Try this one instead.

That being said, this is a fairly one-sided story. It is not "a balanced piece from the perspective of board members and aggrieved homeowners," as Schreiner claimed it would be.

(1) The story is titled "Homeowners Association Members Face Violence", but is only concerned with threats and violence against board members. It does not even hint that members who are not board members may also face threats and physical violence.

(2) There were shootings of HOA board members in 2000, 2004, and now 2012. Three incidents in 12 years is hardly a trend, out of a population of 60 million people.

(3) Putting aside the other forms of abuse (emotional, financial, etc.), how much physical violence is there in HOAs? And how much of it goes unreported to the police?

(4) While not physical violence, it should be noted that every fine, every fee, every demand letter from an HOA to a homeowner is backed with a threat. And homeowners often have very little, if any, recourse.

(5) "McKenzie pointed to a more than 20-year-old statewide review of HOAs and condo associations in California that showed that more than 40 percent of board members surveyed say they had been threatened with violence. 'If they serve on the board for a couple of years, it's not at all unusual that a board member would be threatened or would at least feel threatened,' McKenzie said. 'Because people get really angry about this stuff.'"

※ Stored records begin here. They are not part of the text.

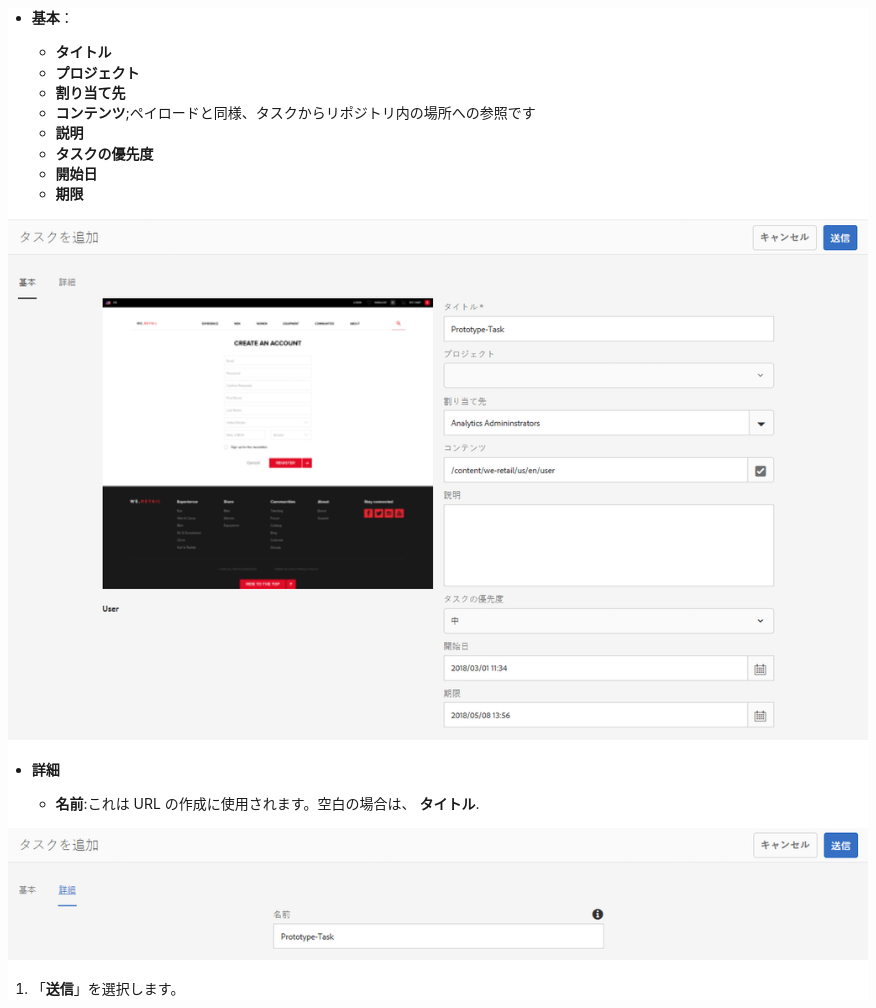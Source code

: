    * **基本**：

      * **タイトル**
      * **プロジェクト**
      * **割り当て先**
      * **コンテンツ**;ペイロードと同様、タスクからリポジトリ内の場所への参照です
      * **説明**
      * **タスクの優先度**
      * **開始日**
      * **期限**

   ![wf-86](assets/wf-86.png)

   * **詳細**

      * **名前**:これは URL の作成に使用されます。空白の場合は、 **タイトル**.

   ![wf-87](assets/wf-87.png)

1. 「**送信**」を選択します。
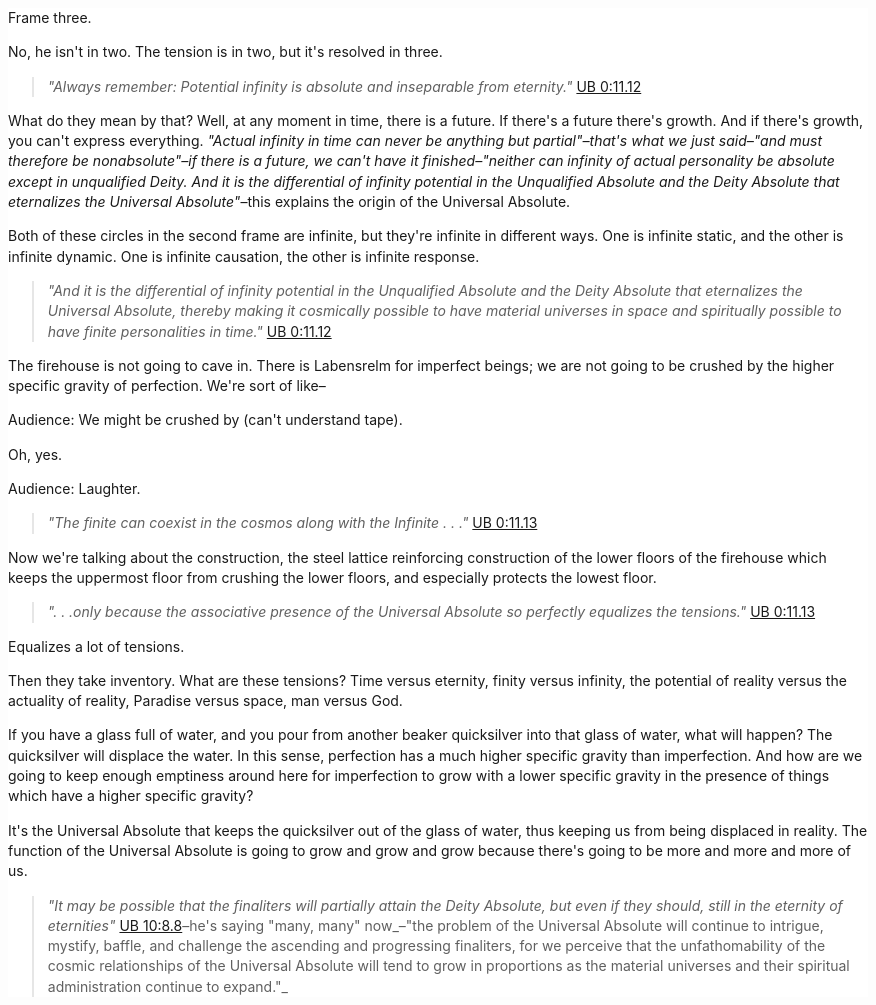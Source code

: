 Frame three.

No, he isn't in two. The tension is in two, but it's resolved in three.

> _"Always remember: Potential infinity is absolute and inseparable from eternity."_ <a id="s412_85"></a>[UB 0:11.12](/en/The_Urantia_Book/0#p11_12)

What do they mean by that? Well, at any moment in time, there is a future. If there's a future there's growth. And if there's growth, you can't express everything. _"Actual infinity in time can never be anything but partial"–_that's what we just said_–"and must therefore be nonabsolute"–_if there is a future, we can't have it finished_–"neither can infinity of actual personality be absolute except in unqualified Deity. And it is the differential of infinity potential in the Unqualified Absolute and the Deity Absolute that eternalizes the Universal Absolute"_–this explains the origin of the Universal Absolute.

Both of these circles in the second frame are infinite, but they're infinite in different ways. One is infinite static, and the other is infinite dynamic. One is infinite causation, the other is infinite response.

> _"And it is the differential of infinity potential in the Unqualified Absolute and the Deity Absolute that eternalizes the Universal Absolute, thereby making it cosmically possible to have material universes in space and spiritually possible to have finite personalities in time."_ <a id="s418_284"></a>[UB 0:11.12](/en/The_Urantia_Book/0#p11_12)

The firehouse is not going to cave in. There is Labensrelm for imperfect beings; we are not going to be crushed by the higher specific gravity of perfection. We're sort of like–

Audience: We might be crushed by (can't understand tape).

Oh, yes.

Audience: Laughter.

> _"The finite can coexist in the cosmos along with the Infinite . . ."_ <a id="s428_73"></a>[UB 0:11.13](/en/The_Urantia_Book/0#p11_13)

Now we're talking about the construction, the steel lattice reinforcing construction of the lower floors of the firehouse which keeps the uppermost floor from crushing the lower floors, and especially protects the lowest floor.

> _". . .only because the associative presence of the Universal Absolute so perfectly equalizes the tensions."_ <a id="s432_112"></a>[UB 0:11.13](/en/The_Urantia_Book/0#p11_13)

Equalizes a lot of tensions.

Then they take inventory. What are these tensions? Time versus eternity, finity versus infinity, the potential of reality versus the actuality of reality, Paradise versus space, man versus God.

If you have a glass full of water, and you pour from another beaker quicksilver into that glass of water, what will happen? The quicksilver will displace the water. In this sense, perfection has a much higher specific gravity than imperfection. And how are we going to keep enough emptiness around here for imperfection to grow with a lower specific gravity in the presence of things which have a higher specific gravity?

It's the Universal Absolute that keeps the quicksilver out of the glass of water, thus keeping us from being displaced in reality. The function of the Universal Absolute is going to grow and grow and grow because there's going to be more and more and more of us.

> _"It may be possible that the finaliters will partially attain the Deity Absolute, but even if they should, still in the eternity of eternities"_ <a id="s442_148"></a>[UB 10:8.8](/en/The_Urantia_Book/10#p8_8)–he's saying "many, many" now_–"the problem of the Universal Absolute will continue to intrigue, mystify, baffle, and challenge the ascending and progressing finaliters, for we perceive that the unfathomability of the cosmic relationships of the Universal Absolute will tend to grow in proportions as the material universes and their spiritual administration continue to expand."_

Did the statewide review differentiate between actually being threatened with violence and feeling threatened? Did the statewide review ask the homeowners if they had been threatened with violence?

(6) "Local and state governments generally offer little or no help to the boards."

Is this a complaint from board members, or an observation by the reporter?

(7) In 2007, the Los Angeles Times reported that "Two-thirds of people who live in the jurisdiction of a homeowners association are 'annoyed' by them, or worse, and 19% have been in what they call a 'war' with their HOA."

That's 40 million people and 11 million people, respectively! That might have been worth mentioning.

Overall, this story does not shed much light on the issue at all.